A newly discovered comet has garnered global attention and could soon light up the evening sky brighter than Venus.
The comet, officially called C/2026 A1 (MAPS), was first spotted by amateur astronomers in Chile in January and belongs to a special group known as Kreutz sungrazing comets.
But before you look up at the sky, it helps to understand what sungrazers actually are and what makes them a matter of interest for millions.
WHAT IS A SUNGRAZER COMET?
A sungrazer is a comet that passes dangerously close to the Sun during its orbit.
Unlike regular comets that stay millions of kilometres away, Kreutz comets pass extremely close to the Sun and are named after German astronomer Heinrich Kreutz.
Comet Ikeya-Seki, captured on October 29 1965, was another stargazer. (Photo: NOIRLab)
When they do fly close to the Sun, the star’s intense heat causes the ice inside them to rapidly turn to gas, often making them glow brilliantly, sometimes bright enough to be seen in daylight.
There is, however, also a downside.
The heat from the sun that can make these comets shine bright can also, at times, rip apart the comets entirely.
WHERE DO SUNGRAZERS COME FROM?
All these bright Kreutz-family comets share a common origin.
At some point in the past, potentially in the 3rd or 4th century BCE, a giant cometary nucleus, more than 100 km in diameter, came extremely close to the Sun’s surface.

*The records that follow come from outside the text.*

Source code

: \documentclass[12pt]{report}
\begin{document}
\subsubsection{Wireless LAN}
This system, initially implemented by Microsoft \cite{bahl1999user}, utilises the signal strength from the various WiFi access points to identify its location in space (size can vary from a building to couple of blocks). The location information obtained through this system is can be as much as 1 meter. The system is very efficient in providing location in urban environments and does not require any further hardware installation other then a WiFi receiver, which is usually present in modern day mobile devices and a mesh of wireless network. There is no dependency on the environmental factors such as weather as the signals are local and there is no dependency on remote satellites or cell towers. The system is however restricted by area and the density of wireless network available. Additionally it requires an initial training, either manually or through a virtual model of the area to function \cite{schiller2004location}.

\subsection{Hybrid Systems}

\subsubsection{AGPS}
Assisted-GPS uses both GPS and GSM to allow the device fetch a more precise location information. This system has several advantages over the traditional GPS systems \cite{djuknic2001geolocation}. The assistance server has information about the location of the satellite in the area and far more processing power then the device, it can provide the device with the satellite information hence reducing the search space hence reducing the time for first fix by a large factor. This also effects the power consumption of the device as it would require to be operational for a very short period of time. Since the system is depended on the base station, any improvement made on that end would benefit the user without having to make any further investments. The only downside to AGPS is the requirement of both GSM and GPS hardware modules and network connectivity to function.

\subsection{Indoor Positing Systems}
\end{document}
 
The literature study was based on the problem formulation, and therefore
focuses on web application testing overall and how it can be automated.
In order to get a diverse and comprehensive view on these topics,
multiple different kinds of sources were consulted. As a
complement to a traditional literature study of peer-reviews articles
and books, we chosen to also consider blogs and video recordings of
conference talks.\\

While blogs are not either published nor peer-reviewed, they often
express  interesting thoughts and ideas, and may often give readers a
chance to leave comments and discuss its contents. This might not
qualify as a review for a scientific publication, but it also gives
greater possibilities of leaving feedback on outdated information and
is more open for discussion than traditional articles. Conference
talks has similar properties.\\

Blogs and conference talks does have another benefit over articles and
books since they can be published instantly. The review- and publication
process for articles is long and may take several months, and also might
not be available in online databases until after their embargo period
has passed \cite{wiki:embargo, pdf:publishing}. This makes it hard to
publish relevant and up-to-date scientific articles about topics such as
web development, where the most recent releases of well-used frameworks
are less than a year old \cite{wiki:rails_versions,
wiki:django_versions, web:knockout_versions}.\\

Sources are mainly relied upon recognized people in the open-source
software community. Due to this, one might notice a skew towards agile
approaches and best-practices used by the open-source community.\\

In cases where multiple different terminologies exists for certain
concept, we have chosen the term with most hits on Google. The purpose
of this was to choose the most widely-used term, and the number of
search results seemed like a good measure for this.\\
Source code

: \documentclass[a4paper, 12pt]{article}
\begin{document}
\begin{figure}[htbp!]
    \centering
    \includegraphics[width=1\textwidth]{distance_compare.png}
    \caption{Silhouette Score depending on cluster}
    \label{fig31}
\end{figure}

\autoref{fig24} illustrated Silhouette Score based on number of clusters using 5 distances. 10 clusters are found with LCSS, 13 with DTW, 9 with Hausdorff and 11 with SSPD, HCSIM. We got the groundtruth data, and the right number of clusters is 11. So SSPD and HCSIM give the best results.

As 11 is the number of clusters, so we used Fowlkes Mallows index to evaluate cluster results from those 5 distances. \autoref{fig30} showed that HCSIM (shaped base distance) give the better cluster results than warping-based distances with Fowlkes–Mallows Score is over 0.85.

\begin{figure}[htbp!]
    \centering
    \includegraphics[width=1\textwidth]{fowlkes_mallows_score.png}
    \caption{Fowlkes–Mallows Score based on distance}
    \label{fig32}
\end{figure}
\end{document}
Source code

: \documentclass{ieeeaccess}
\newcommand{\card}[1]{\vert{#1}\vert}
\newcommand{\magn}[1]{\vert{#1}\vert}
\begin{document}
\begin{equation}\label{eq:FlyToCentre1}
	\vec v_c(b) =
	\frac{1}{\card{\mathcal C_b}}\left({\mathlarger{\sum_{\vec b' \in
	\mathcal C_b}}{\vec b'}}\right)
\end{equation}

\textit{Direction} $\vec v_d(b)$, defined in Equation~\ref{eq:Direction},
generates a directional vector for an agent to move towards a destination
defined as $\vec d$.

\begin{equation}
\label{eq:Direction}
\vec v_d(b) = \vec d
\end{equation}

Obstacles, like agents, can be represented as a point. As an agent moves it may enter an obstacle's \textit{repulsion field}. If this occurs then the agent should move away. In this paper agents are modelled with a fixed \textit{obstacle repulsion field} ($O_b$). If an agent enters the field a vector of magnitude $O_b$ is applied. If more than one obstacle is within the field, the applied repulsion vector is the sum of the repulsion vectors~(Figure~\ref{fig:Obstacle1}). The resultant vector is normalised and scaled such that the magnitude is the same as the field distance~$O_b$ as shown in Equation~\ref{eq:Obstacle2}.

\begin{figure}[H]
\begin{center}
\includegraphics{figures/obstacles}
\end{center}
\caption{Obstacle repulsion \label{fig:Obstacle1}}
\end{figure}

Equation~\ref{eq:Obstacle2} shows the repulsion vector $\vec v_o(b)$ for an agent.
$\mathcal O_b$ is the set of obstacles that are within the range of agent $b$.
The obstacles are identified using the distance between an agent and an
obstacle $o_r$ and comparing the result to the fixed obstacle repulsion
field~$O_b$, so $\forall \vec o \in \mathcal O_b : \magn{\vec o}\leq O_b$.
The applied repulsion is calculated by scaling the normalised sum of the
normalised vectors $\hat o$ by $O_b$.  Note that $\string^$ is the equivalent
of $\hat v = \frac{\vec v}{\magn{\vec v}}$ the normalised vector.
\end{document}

That same comet later split into two major fragments and shed many smaller pieces.
Over centuries, those fragments kept returning, producing some of the most breathtaking comets ever recorded. The Great Comet of 1882, for instance, was at its brightest a hundred times brighter than the full Moon and dazzled the sky for several months.
uccessive fragmentation of the Kreutz parent comet has given birth to hundreds of smaller comets. (Photo: Nasa)
WHAT IS COMET MAPS?
The MAPS program, run by a group of French amateur astronomers using telescopes in Chile, discovered the comet on January 13, 2026.
Their observation program is an acronym for their last names: Maury, Attard, Parrott and Signoret.
At the time of its discovery, comet MAPS was farther from the Sun than any previously discovered sungrazer, which suggests it could be relatively large.
MAPS will pass extremely close to the Sun from April 4 to April 5, 2026.
A drawing of Great March comet of 1843, a bright Kreutz sungrazer. (Photo: X/@JAtanackov)
The Southern Hemisphere is likely to get the best views, with the comet visible in the western sky after sunset. In India that would mean a possible glimpse of the flying comet, but only from the southern regions.
In the Northern Hemisphere, it would stay very low above the southwestern horizon at dusk. Whether it becomes a true spectacle depends entirely on one thing. That thing is a simple question about whether the comet will survive its fiery encounter with the Sun.